Let me throw my hat in the ring. Not doing anything too tricky here, I think.

#include <stdint.h>

uint64_t average_of_three(uint64_t a, uint64_t b, uint64_t c) {
  uint64_t hi = (a >> 32) + (b >> 32) + (c >> 32);
  uint64_t lo = hi + (a & 0xffffffff) + (b & 0xffffffff) + (c & 0xffffffff);
  return 0x55555555 * hi + lo / 3;
}

Following discussion below about different splits, here's a version that saves a multiply at the expense of three bitwise-ANDs:

T hi = (a >> 2) + (b >> 2) + (c >> 2);
T lo = (a & 3) + (b & 3) + (c & 3);
avg = hi + (hi + lo) / 3;
answered on Stack Overflow Oct 31, 2020 by David Eisenstat • edited Nov 1, 2020 by David Eisenstat
6

I'm not sure if it fits your requirements, but maybe it works to just calculate the result and then fixup the error from the overflow:

T average_of_3 (T a, T b, T c)
{
    T r = ((T) (a + b + c)) / 3;
    T o = (a > (T) ~b) + ((T) (a + b) > (T) (~c));
    if (o) r += ((T) 0x5555555555555555) << (o - 1);
    T rem = ((T) (a + b + c)) % 3;
    if (rem >= (3 - o)) ++r;
    return r;
}

[EDIT] Here is the best branch-and-compare-less version I can come up with. On my machine, this version actually has slightly higher throughput than njuffa's code. __builtin_add_overflow(x, y, r) is supported by gcc and clang and returns 1 if the sum x + y overflows the type of *r and 0 otherwise, so the calculation of o is equivalent to the portable code in the first version, but at least gcc produces better code with the builtin.
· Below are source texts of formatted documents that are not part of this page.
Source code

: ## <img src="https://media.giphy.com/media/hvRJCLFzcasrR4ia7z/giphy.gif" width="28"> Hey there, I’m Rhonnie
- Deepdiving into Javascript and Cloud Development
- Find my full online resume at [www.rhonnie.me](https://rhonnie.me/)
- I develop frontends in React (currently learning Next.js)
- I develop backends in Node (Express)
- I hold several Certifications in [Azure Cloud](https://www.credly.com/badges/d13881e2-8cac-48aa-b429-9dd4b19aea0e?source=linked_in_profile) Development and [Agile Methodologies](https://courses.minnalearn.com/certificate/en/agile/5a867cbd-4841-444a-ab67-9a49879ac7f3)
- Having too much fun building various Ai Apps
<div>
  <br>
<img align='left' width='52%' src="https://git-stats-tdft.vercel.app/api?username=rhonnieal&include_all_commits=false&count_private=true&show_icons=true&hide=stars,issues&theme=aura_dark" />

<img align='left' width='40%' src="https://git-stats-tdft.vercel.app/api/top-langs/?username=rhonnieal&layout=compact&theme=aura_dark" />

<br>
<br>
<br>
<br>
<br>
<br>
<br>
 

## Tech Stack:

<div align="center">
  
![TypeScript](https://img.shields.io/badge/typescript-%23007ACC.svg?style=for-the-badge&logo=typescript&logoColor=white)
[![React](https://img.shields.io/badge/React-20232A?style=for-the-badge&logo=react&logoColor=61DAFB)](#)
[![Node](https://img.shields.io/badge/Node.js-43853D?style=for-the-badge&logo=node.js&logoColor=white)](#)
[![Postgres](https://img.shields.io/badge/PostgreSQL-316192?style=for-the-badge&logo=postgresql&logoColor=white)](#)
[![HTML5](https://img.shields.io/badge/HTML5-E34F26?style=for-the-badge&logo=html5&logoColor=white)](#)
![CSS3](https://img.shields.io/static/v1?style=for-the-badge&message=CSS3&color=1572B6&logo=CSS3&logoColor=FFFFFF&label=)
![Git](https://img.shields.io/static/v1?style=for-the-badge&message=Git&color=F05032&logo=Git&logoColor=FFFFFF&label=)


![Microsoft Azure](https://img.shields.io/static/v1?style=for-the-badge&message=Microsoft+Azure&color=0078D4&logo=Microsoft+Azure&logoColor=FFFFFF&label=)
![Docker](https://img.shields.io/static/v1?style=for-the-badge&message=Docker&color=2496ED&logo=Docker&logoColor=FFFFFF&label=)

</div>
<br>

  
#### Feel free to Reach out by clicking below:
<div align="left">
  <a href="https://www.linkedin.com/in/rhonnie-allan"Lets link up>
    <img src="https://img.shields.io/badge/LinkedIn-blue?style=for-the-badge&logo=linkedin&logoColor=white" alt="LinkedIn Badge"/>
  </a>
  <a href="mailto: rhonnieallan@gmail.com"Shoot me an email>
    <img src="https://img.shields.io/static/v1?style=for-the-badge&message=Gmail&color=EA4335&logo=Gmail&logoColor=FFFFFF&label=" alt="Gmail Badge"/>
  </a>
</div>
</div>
T average_of_3 (T a, T b, T c)
{
    T r = ((T) (a + b + c)) / 3;
    T rem = ((T) (a + b + c)) % 3;
    T dummy;
    T o = __builtin_add_overflow(a, b, &dummy) + __builtin_add_overflow((T) (a + b), c, &dummy);
    r += -((o - 1) & 0xaaaaaaaaaaaaaaab) ^ 0x5555555555555555;
    r += (rem + o + 1) >> 2;
    return r;
}
answered on Stack Overflow Oct 28, 2020 by Falk Hüffner • edited Oct 28, 2020 by Falk Hüffner
5

New answer, new idea. This one's based on the mathematical identity

floor((a+b+c)/3) = floor(x + (a+b+c - 3x)/3)

When does this work with machine integers and unsigned division?
When the difference doesn't wrap, i.e. 0 ≤ a+b+c - 3x ≤ T_MAX.

This definition of x is fast and gets the job done.

T avg3(T a, T b, T c) {
  T x = (a >> 2) + (b >> 2) + (c >> 2);
  return x + (a + b + c - 3 * x) / 3;
}

Weirdly, ICC inserts an extra neg unless I do this:

T avg3(T a, T b, T c) {
  T x = (a >> 2) + (b >> 2) + (c >> 2);
  return x + (a + b + c - (x + x * 2)) / 3;
}

Note that T must be at least five bits wide.

If T is two platform words long, then you can save some double word operations by omitting the low word of x.

Alternative version with worse latency but maybe slightly higher throughput?

T lo = a + b;
T hi = lo < b;
lo += c;
hi += lo < c;
T x = (hi << (sizeof(T) * CHAR_BIT - 2)) + (lo >> 2);
avg = x + (T)(lo - 3 * x) / 3;
answered on Stack Overflow Oct 31, 2020 by David Eisenstat • edited Nov 1, 2020 by David Eisenstat
5

I answered the question you linked to already, so I am only answering the part that is different about this one: performance.

If you really cared about performance, then the answer is:

( a + b + c ) / 3

Since you cared about performance, you should have an intuition about the size of data you are working with. You should not have worried about overflow on addition (multiplication is another matter) of only 3 values, because if your data is already big enough to use the high bits of your chosen data type, you are in danger of overflow anyway and should have used a larger integer type. If you are overflowing on uint64_t, then you should really ask yourself why exactly do you need to count accurately up to 18 quintillion, and perhaps consider using float or double.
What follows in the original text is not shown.